Public Service - analysis_opinion_debate

The Q that makes the difference...

05 November 2012

The traditional message – that quality begins with the people working and using services – is at variance with the idea that compliance with standards leads to better quality, says Janet Davies, head of the Healthcare Quality Improvement Partnership, who will chair Public Service Events' NHS Quality of Care 2012 conference. We have to find a way to deal with the tension between efficiency and quality, she says

Delivering sustainable improvement should be the key aim of quality initiatives and activity in the NHS.

The keynote address – Putting the Q in QIPP – at the NHS Quality of Care conference will highlight tensions within the current QIPP (Quality, Improvement, Productivity and Prevention) agenda.

This agenda has become synonymous with the P for productivity and the Nicholson challenge to find £20bn in efficiency savings, focusing on cost-saving activities that release real cash savings quickly.

This often involves cuts or process changes in the name of efficiency, new ways of working with little built-in evaluation or development of evidence and sometimes ignoring evidence already available. This approach neglects the real long-term gains that can be achieved through true, dynamic quality improvement – the Q that can make a real difference.

The conference will also hear about NICE quality standards, which are as central to supporting the government's vision for an NHS focused on delivering the best possible outcomes for patients, being aspirational but achievable.

The standards, like the guidelines, are based on the best possible evidence and will assist practitioners and organisations in delivering care which has been shown by others to be both high quality and cost effective.

Doing what works and not what doesn't, as indicated by evidence, is widely accepted as the most efficient way of providing a service. The challenge of ensuring that the evidence is constantly reviewed and updated, as well as gaining ownership and adoption of externally generated standards, is far from insignificant even when practitioners themselves are auditing compliance.

The panel session will debate "ensuring quality of care". Ensuring quality and improving quality are different and the debate should be interesting.

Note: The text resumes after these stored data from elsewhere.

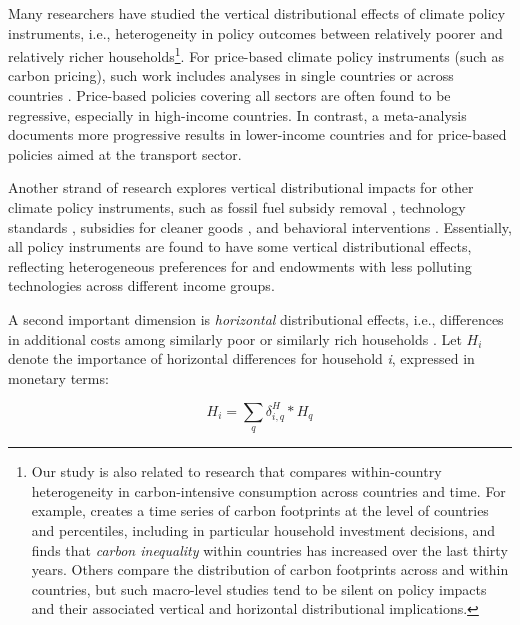 \documentclass[12pt, a4paper]{article}
\begin{document}
Many researchers have studied the vertical distributional effects of climate policy instruments, i.e., heterogeneity in policy outcomes between relatively poorer and relatively richer households\footnote{Our study is also related to research that compares within-country heterogeneity in carbon-intensive consumption across countries and time. For example, \textcite{Chancel.2022b} creates a time series of carbon footprints at the level of countries and percentiles, including in particular household investment decisions, and finds that \textit{carbon inequality} within countries has increased over the last thirty years. Others \autocite{Oswald.2020,Bruckner.2022} compare the distribution of carbon footprints across and within countries, but such macro-level studies tend to be silent on policy impacts and their associated vertical and horizontal distributional implications.}. For price-based climate policy instruments (such as carbon pricing), such work includes analyses in single countries \autocite{Poterba.1991,Goulder.2019,Grainger.2010,Rausch.2011,Garaffa.2021,Sterner.2012,Wu.2022} or across countries \autocite{Budolfson.2021,Feindt.2021,Dorband.2019,Steckel.2021b,VogtSchilb.2019,Missbach.2024}. Price-based policies covering all sectors are often found to be regressive, especially in high-income countries. In contrast, a meta-analysis \autocite{Ohlendorf.2021} documents more progressive results in lower-income countries and for price-based policies aimed at the transport sector.

Another strand of research explores vertical distributional impacts for other climate policy instruments, such as fossil fuel subsidy removal \autocite{Schaffitzel.2019,Giuliano.2020,DelArzeGranado.2012}, technology standards \autocite{Levinson.2019,Zhao.2022,Bruegge.2019}, subsidies for cleaner goods \autocite{Borenstein.2016,Vaishnav.2017,Winter.2019}, and behavioral interventions \autocite{DellaValle.2020,Liebe.2021}. Essentially, all policy instruments are found to have some vertical distributional effects, reflecting heterogeneous preferences for and endowments with less polluting technologies across different income groups. 

A second important dimension is \textit{horizontal} distributional effects, i.e., differences in additional costs among similarly poor or similarly rich households \autocite{Rausch.2011,Fischer.2019}. Let $H_{i}$ denote the importance of horizontal differences for household \textit{i}, expressed in monetary terms:

\begin{equation}\label{eq_H}
    H_{i} = \sum_{q} \delta_{i,q}^{H} * H_{q}
\end{equation}
\end{document}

The focus on compliance, which is, of course, essential for quality assurance and patient safety, does not always engage practitioners, especially in identification of standards and evidence, reducing ownership of the process.

Without regular review involving those delivering and receiving the care, the potential for innovation and continuous improvement may not be realised. The growing number of quality assurance systems, measures, and dashboards which are reactive and imposed can be confusing and difficult to implement, at times translating into a tick-box exercise.

This takes practitioner time away from direct care delivery. And without an understanding of the process and the results, they are unable to use these to change practice, improve quality and increase efficiency.

The traditional message – that quality begins with the people working and using services – is at variance with the idea that compliance with standards leads to better quality.

While key as a safety check, the processes can become static and limit innovation. By involving service users and providers, enabling them to think together about what makes a difference, and designing solutions together by innovating and designing those solutions that unlock value, it may be possible to deal with the tension between efficiency and quality.

Innovation includes using what is known to work for one scenario in a new one, or trying something out and observing the results of a new idea, so that the process does not stop at compliance or assurance. Audit of the outcome of innovations and actions is needed to develop further solutions and innovations, thus creating a dynamic process.

Quality improvement as a continuous process can achieve efficiency, so is not only about compliance. The conference will hear how, with different approaches, this might be achieved.